- Born: Nelson Wilmarth Aldrich Jr. April 11, 1935 Boston, Massachusetts, U.S.
- Died: March 8, 2022 (aged 86) North Stonington, Connecticut, U.S.
- Education: Fay School St Paul's School Harvard College

= Nelson W. Aldrich Jr. =

American editor and writer (1935–2022)

Nelson Wilmarth Aldrich Jr. (April 11, 1935 – March 8, 2022) was an American editor and author. He was noted for writing Old Money: The Mythology of Wealth in America (Alfred A. Knopf, 1988; Allworth Press, 1996), Tommy Hitchcock: An American Hero (Fleet Street Corporation, 1985), as well as George, Being George (Random House, 2008), the story of author and socialite George Plimpton.

==Early life==
Aldrich was born in Boston, Massachusetts, on April 11, 1935. His father, Nelson Aldrich III, worked as an architect and was chairman of the Institute of Contemporary Art, Boston; his mother was Eleanor (Tweed). They divorced when Aldrich was three years old. His great-grandfather, Nelson W. Aldrich, was a leader of the Republican Party in the Senate and fundamental in the founding of the Federal Reserve banking system in the United States. Aldrich initially attended the Fay School, before going to St. Paul's School in Concord, New Hampshire. He then studied American history and literature at Harvard College, where he was a member of the Porcellian Club and edited i.e., the Cambridge Review. He graduated in 1957, and went on to attend Sciences Po in Paris in the fall of that same year.

==Career==
After relocating to Paris, Aldrich was asked by Robert B. Silvers to succeed him at The Paris Review. Silvers―whom Aldrich complimented for having the "patience of Job when it came to explaining anything"—consequently mentored Aldrich, who eventually became the magazine's Paris editor. Upon returning to the US, he taught at a public school in Harlem. He also worked as a reporter for the Boston Globe and was a frequent contributor to publications such as Vogue and Harper's. He subsequently became the senior editor of the latter publication and editor-in-chief of Civilization, the Library of Congress magazine. He taught at Long Island University and City College of New York, produced a television program, and was employed as a lobbyist.

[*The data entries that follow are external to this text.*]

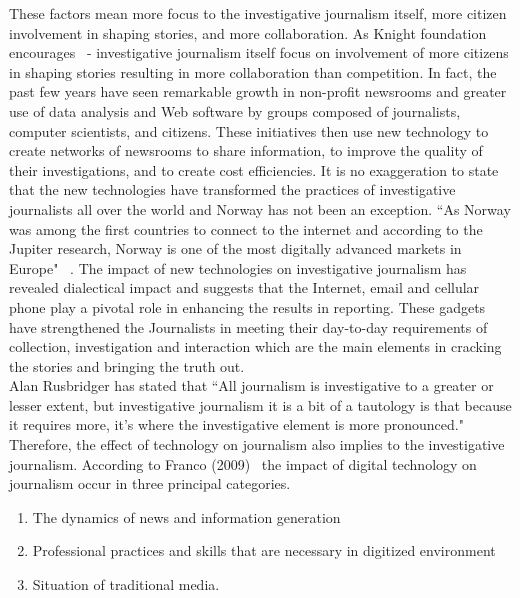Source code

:  These factors mean more focus to the investigative journalism itself, more citizen involvement in shaping stories, and more collaboration. As Knight foundation encourages~\cite{3media2014} - investigative journalism itself focus on involvement of more citizens in shaping stories resulting in more collaboration than competition. In fact, the past few years have seen remarkable growth in non-profit newsrooms and greater use of data analysis and Web software by groups composed of journalists, computer scientists, and citizens. These initiatives then use new technology to create networks of newsrooms to share information, to improve the quality of their investigations, and to create cost efficiencies. It is no exaggeration to state that the new technologies have transformed the practices of investigative journalists all over the world and Norway has not been an exception. ``As Norway was among the first countries to connect to the internet and according to the Jupiter research, Norway is one of the most digitally advanced markets in Europe" ~\cite{ottosen2012digital}. The impact of new technologies on investigative journalism has revealed dialectical impact and suggests that the Internet, email and cellular phone play a pivotal role in enhancing the results in reporting.  These gadgets have strengthened the Journalists in meeting their day-to-day requirements of collection, investigation and interaction which are the main elements in cracking the stories and bringing the truth out.\\
 
 Alan Rusbridger has stated that ``All journalism is investigative to a greater or lesser extent, but investigative journalism it is a bit of a tautology is that because it requires more, it's where the investigative element is more pronounced." ~\cite[p.17]{de2008investigative}  Therefore, the effect of technology on journalism also implies to the investigative journalism. According to Franco (2009)~\cite{gf9} the impact of digital technology on journalism occur in three principal categories.
 \begin{enumerate}
 	
 	\item The dynamics of news and information generation
 	
 	\item Professional practices and skills that are necessary in digitized environment
 	
 	\item Situation of traditional media.
 	
 \end{enumerate}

Aldrich wrote the cover story to a January 1979 issue of the Atlantic, titled "Preppies: The Last Upper Class?" A decade later, he authored the book Old Money: The Mythology of Wealth in America. Fellow author Adam Hochschild characterized the work in the Los Angeles Times, calling it "as thoughtful a psychological portrait of America’s aristocracy as we have." Moreover, Jane O’Reilly in the New York Times Book Review described it as a "self-help book for those who have too much." Aldrich's daughter later recounted how he was spurred to write on the subject "by a need to understand, uncover, and explain to others the class he was born into."

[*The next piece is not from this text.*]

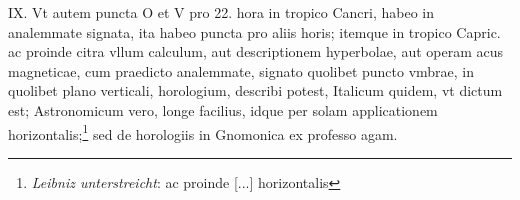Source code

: \pend \pstart [p.~167] IX. Vt autem puncta O et V pro 22. hora in tropico\protect{} Cancri\protect{}, habeo in analemmate signata, ita habeo puncta  pro aliis horis; itemque in tropico\protect{} Capric.\protect{} ac proinde citra  vllum calculum, aut descriptionem hyperbolae, aut  operam acus magneticae\protect{}, cum praedicto analemmate,  signato quolibet puncto vmbrae, in quolibet plano verticali, horologium\protect{}, describi potest, Italicum quidem,  vt dictum est; Astronomicum vero, longe facilius, idque per solam applicationem horizontalis;\footnote{\textit{Leibniz unterstreicht}: ac proinde [...] horizontalis} sed de horologiis\protect{} in Gnomonica ex professo agam.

Aldrich also penned a biography on Tommy Hitchcock Jr. that was published in 1985. He was awarded the Guggenheim Fellowship in 1989, in the field of study of general nonfiction. He later edited the book George, Being George (2008), an oral biography about his fellow literary journalist George Plimpton. The narrative was told via first-hand accounts, with Aldrich and seven other contributors interviewing 374 individuals connected to Plimpton.

==Personal life==
Aldrich's first marriage was to Anna Lou Humes. Together, they had one child (Liberty). He also adopted one of her four daughters from her previous marriage (Alexandra). They separated in 1981 and eventually divorced. He nonetheless dedicated Old Money to her, crediting her with having "always propped up my morale". He later married Denise Lovatt, with whom he had one child, Arabella. They remained married until his death. He also had another child (Alexander) from his relationship with Gillian Pretty Goldsmith, whom he met during his sojourn in Paris.

Aldrich died on March 8, 2022, at his home in North Stonington, Connecticut, a month before his 87th birthday. He suffered from Parkinson's disease prior to his death.